WHAT IS BEING ASKED
From the records below, transcribe exactly the lines that begin at the line with "L_A(Ak + A^2K) \\" and end at the line with "strict Gram on", both included.

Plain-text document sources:

####

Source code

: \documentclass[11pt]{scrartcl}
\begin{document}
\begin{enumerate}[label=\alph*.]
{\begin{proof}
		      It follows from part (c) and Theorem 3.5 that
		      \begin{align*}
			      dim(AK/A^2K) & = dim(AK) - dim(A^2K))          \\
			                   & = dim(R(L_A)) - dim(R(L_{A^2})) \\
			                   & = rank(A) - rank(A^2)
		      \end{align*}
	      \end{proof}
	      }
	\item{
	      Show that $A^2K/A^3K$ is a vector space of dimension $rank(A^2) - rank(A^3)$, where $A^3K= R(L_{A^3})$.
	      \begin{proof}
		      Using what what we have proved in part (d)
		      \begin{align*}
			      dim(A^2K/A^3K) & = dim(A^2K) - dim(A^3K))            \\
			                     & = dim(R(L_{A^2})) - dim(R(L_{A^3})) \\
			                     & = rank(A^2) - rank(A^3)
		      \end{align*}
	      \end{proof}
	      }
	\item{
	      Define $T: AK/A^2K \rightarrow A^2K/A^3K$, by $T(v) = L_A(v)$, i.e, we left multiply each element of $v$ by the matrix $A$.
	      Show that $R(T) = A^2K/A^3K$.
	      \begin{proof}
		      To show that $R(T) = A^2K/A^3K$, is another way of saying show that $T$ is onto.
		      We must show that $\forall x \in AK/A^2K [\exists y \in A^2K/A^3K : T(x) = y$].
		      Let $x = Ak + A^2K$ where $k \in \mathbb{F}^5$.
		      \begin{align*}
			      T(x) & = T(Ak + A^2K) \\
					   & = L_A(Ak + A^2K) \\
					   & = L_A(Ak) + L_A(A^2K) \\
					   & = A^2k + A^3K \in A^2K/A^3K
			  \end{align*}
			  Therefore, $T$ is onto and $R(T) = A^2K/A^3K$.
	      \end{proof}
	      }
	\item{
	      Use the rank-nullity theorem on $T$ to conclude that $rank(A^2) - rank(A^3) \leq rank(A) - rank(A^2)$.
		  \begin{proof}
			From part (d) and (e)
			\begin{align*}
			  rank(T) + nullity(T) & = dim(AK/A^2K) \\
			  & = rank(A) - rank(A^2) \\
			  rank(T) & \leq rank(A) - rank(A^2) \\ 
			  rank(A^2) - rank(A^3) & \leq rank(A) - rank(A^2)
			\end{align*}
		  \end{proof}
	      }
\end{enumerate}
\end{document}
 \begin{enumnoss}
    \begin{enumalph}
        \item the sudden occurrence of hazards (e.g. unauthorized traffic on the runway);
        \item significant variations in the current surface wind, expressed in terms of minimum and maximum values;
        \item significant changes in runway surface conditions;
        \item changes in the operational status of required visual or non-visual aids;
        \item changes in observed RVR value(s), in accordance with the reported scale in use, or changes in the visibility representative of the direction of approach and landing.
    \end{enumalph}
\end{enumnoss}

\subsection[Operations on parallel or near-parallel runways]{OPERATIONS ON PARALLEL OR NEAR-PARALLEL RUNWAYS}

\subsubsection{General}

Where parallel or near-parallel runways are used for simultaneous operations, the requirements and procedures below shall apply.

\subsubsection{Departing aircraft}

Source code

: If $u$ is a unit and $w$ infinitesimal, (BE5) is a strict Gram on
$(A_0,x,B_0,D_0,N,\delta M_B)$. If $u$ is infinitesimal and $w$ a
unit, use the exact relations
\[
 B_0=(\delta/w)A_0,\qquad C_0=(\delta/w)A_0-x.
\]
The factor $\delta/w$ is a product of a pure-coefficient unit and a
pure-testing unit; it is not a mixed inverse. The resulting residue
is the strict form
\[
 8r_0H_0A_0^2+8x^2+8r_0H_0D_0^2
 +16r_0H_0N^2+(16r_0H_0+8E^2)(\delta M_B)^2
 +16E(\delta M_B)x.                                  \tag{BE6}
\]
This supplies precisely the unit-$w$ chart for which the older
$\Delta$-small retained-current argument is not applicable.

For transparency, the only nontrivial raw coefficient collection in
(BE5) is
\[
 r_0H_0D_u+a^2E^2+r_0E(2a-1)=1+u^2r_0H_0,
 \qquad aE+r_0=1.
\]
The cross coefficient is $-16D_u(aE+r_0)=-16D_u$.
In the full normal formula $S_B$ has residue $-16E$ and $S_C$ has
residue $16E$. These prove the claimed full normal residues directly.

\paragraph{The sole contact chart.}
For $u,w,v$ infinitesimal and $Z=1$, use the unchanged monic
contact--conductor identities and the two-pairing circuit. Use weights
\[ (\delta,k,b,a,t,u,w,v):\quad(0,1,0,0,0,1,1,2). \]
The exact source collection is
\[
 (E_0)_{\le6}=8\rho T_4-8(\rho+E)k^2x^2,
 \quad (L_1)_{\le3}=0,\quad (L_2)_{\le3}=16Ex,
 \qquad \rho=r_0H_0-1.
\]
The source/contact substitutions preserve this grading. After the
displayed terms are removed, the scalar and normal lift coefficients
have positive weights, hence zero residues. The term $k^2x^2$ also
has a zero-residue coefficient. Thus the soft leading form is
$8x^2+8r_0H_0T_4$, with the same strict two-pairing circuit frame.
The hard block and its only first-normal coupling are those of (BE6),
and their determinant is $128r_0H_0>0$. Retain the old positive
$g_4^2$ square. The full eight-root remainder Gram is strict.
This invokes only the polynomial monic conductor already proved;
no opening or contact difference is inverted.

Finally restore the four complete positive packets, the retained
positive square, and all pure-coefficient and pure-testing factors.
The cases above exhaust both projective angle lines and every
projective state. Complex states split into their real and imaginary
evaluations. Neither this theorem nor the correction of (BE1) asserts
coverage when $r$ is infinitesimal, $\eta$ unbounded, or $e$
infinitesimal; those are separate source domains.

####

OUTPUT OF THE TASK
					   & = L_A(Ak + A^2K) \\
					   & = L_A(Ak) + L_A(A^2K) \\
					   & = A^2k + A^3K \in A^2K/A^3K
			  \end{align*}
			  Therefore, $T$ is onto and $R(T) = A^2K/A^3K$.
	      \end{proof}
	      }
	\item{
	      Use the rank-nullity theorem on $T$ to conclude that $rank(A^2) - rank(A^3) \leq rank(A) - rank(A^2)$.
		  \begin{proof}
			From part (d) and (e)
			\begin{align*}
			  rank(T) + nullity(T) & = dim(AK/A^2K) \\
			  & = rank(A) - rank(A^2) \\
			  rank(T) & \leq rank(A) - rank(A^2) \\ 
			  rank(A^2) - rank(A^3) & \leq rank(A) - rank(A^2)
			\end{align*}
		  \end{proof}
	      }
\end{enumerate}
\end{document}
 \begin{enumnoss}
    \begin{enumalph}
        \item the sudden occurrence of hazards (e.g. unauthorized traffic on the runway);
        \item significant variations in the current surface wind, expressed in terms of minimum and maximum values;
        \item significant changes in runway surface conditions;
        \item changes in the operational status of required visual or non-visual aids;
        \item changes in observed RVR value(s), in accordance with the reported scale in use, or changes in the visibility representative of the direction of approach and landing.
    \end{enumalph}
\end{enumnoss}

\subsection[Operations on parallel or near-parallel runways]{OPERATIONS ON PARALLEL OR NEAR-PARALLEL RUNWAYS}

\subsubsection{General}

Where parallel or near-parallel runways are used for simultaneous operations, the requirements and procedures below shall apply.

\subsubsection{Departing aircraft}

Source code

: If $u$ is a unit and $w$ infinitesimal, (BE5) is a strict Gram on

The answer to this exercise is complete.